I coordinate any and all points of the universe, wherever I may plot them.
-Dziga Vertov

Truth seems to be the seeking of it.
-Christopher Howell

My writing emphasizes the ordinary and everyday. Small artifacts and simple interactions are among my most prized “possessions.” A snippet of conversation. The words of a road sign or a text received. A color. A map. The world of the small takes on mythic proportions and allows me to navigate and make meaning from the world in which I live. I model this same attention to everyday detail in my own teaching, placing value on the minutiae of ordinary existence.

Most of the students I teach assume that, because the events of their lives could not supply the plot of a best-selling novel or memoir, they have nothing about which to write or that their interests are irrelevant. They rely on their imaginative flair to fuel their writing. What keeps their work grounded and relevant, however, is an ability to write about their own thoughts and experiences in a meaningful way, and in a way that still makes use of their vast imaginative powers.

In order to generate ideas and harness those powers, I require all of my students to maintain a journal in which they document their various physical, emotional, or intellectual experiences on a regular basis. Through the practice of observation, students come to understand the act of writing as an organic extension of themselves and who they are as human beings.
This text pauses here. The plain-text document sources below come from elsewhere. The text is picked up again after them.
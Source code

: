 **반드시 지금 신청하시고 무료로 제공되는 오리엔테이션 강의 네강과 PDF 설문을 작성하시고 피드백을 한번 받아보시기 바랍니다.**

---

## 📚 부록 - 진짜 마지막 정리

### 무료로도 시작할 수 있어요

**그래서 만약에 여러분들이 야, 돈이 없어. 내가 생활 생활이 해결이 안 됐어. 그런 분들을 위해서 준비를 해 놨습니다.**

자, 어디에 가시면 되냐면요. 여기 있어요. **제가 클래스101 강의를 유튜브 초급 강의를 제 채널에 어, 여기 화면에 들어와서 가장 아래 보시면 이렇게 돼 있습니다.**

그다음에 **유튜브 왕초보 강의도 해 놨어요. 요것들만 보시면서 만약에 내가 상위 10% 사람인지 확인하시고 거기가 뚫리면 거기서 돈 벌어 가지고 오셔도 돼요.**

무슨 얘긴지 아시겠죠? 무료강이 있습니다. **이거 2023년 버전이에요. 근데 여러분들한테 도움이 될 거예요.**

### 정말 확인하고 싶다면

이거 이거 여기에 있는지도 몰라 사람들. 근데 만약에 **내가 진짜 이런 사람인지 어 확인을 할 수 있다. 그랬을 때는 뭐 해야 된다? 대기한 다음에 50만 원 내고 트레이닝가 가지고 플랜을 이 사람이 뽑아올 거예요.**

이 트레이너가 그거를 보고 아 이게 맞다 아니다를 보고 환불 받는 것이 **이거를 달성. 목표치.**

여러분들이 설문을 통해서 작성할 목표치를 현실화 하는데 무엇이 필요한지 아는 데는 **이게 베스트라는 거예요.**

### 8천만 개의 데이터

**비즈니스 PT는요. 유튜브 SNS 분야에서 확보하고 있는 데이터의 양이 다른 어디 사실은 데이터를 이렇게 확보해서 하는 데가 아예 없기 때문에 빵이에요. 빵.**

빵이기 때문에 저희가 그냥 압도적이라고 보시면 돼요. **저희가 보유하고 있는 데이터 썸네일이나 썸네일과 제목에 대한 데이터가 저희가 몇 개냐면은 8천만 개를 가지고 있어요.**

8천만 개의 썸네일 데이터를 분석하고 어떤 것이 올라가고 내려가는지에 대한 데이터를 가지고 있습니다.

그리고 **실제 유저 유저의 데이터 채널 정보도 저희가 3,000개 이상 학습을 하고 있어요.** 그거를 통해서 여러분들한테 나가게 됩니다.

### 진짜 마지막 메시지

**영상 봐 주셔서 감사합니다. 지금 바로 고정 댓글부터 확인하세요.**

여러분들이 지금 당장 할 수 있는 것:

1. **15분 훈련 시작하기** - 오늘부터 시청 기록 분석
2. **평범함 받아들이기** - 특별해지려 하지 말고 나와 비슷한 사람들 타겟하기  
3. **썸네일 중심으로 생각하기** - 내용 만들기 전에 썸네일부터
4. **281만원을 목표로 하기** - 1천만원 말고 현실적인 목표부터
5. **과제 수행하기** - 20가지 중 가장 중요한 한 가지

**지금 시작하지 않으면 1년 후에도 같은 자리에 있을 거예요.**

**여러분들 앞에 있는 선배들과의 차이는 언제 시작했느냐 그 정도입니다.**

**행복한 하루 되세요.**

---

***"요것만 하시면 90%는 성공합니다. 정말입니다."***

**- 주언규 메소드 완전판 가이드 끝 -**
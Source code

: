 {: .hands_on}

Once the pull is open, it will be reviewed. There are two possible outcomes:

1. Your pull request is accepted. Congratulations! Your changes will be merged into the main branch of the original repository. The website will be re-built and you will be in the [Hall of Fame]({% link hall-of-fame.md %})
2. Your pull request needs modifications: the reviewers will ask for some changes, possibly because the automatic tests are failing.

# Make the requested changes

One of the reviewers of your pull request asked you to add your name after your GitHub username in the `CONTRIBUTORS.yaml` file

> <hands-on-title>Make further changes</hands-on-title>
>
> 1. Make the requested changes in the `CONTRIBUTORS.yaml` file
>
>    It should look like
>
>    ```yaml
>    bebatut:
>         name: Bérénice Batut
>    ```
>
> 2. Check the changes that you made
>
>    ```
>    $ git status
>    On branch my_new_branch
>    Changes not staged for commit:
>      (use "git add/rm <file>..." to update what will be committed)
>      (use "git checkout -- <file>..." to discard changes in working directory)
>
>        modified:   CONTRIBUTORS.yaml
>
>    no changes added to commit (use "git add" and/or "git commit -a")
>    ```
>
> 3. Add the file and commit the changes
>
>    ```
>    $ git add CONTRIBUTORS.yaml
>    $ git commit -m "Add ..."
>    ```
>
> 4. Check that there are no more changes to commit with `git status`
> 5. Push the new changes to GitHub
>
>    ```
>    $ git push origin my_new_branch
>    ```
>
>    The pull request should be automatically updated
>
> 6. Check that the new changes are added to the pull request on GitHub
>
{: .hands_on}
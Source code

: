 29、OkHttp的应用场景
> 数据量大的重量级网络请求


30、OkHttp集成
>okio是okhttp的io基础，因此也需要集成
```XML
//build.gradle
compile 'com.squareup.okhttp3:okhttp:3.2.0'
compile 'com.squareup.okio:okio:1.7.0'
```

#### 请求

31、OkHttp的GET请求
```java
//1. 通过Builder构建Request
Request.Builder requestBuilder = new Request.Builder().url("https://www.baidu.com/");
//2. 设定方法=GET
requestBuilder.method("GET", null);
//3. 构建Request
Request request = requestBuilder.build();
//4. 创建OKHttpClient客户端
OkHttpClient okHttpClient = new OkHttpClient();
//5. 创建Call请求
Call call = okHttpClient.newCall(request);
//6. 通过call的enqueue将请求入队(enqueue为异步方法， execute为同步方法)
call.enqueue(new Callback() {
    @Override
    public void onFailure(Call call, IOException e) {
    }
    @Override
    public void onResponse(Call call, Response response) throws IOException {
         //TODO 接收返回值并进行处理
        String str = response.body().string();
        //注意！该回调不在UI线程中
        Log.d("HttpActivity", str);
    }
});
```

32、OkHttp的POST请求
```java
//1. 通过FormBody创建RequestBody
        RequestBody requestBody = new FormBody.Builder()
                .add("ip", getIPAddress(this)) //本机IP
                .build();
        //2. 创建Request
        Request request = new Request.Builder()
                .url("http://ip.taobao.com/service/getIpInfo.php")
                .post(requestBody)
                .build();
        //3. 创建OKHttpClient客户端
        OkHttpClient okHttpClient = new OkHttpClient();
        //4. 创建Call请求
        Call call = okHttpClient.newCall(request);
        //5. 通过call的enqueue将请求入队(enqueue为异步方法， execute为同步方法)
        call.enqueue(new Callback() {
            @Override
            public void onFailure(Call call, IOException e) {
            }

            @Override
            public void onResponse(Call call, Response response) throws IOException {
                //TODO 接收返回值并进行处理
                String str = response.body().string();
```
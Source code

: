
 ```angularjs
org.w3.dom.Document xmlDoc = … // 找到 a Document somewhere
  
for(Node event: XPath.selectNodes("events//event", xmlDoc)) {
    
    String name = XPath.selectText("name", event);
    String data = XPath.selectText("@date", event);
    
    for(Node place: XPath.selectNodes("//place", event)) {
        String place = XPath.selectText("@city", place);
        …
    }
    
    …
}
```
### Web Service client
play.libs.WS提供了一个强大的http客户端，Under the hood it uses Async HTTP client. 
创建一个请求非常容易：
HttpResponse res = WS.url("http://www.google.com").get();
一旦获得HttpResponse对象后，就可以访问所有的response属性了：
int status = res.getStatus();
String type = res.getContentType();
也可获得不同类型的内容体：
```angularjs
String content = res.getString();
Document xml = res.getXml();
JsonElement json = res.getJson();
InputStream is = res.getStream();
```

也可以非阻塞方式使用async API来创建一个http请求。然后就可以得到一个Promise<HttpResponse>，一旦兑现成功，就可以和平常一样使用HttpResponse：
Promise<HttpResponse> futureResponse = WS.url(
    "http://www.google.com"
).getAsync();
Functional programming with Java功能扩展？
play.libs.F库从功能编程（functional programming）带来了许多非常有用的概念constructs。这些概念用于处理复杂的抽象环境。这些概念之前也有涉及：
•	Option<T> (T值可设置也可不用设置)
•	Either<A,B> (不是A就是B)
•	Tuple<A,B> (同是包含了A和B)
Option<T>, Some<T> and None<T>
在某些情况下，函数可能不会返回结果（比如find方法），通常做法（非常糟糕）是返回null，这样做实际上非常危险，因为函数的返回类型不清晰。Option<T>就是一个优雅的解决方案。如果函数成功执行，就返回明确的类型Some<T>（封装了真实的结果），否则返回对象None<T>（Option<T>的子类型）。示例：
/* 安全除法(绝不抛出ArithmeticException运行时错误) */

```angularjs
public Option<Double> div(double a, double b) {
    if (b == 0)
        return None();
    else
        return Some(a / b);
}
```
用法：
What they choose to notice and describe ultimately provides evidence of their connections to the environments in which they live. In addition to stretching students’ abilities to generate ideas, I utilize class time as writing time often. All poems benefit from spontaneity. In-class exercises help emphasize the potential sporadic, improvisational nature of poetry. I also emphasize revision in all my writing-intensive courses. For example, because poetry requires practice and craft, I ask students to provide several drafts of a single poem before and after workshop.

Living writers are integrated into all of my writing classes. Writing is relevant, urgent, a continuously created mutant organism, an amalgam of living human voices, an ever-shifting mass chorus into which students must contribute their own voices. In class, there are new things under the sun, simply by virtue of the fact that each person’s voice will add its own unique tenor, experience, and perspective. Living writers teach us to value all perspectives and voices.

I often ask students to investigate the contemporary controversies and conversations that are relevant to their respective academic interests. I encourage my students to utilize the writing assignments as a way to strengthen their rhetorical skills and research acumen, expand their knowledge related to their own specializations, prepare them to become members of professional communities related to their individual majors or areas of study, and begin to establish credibility as it pertains to their chosen fields. Publication is a goal I encourage students to strive towards early and often in my courses.

I make myself available to my students during our course and after. Since the act of writing is an act of vulnerability, it is crucial that students be able to confidently engage with me. During distance learning, I have had to alter my typical approaches to feedback to accommodate a virtual setting, scheduling virtual office hours via zoom calls. I continue to strive to connect with students as I did when teaching face-to-face, so that I can lay the groundwork for continued mentorship and continued learning.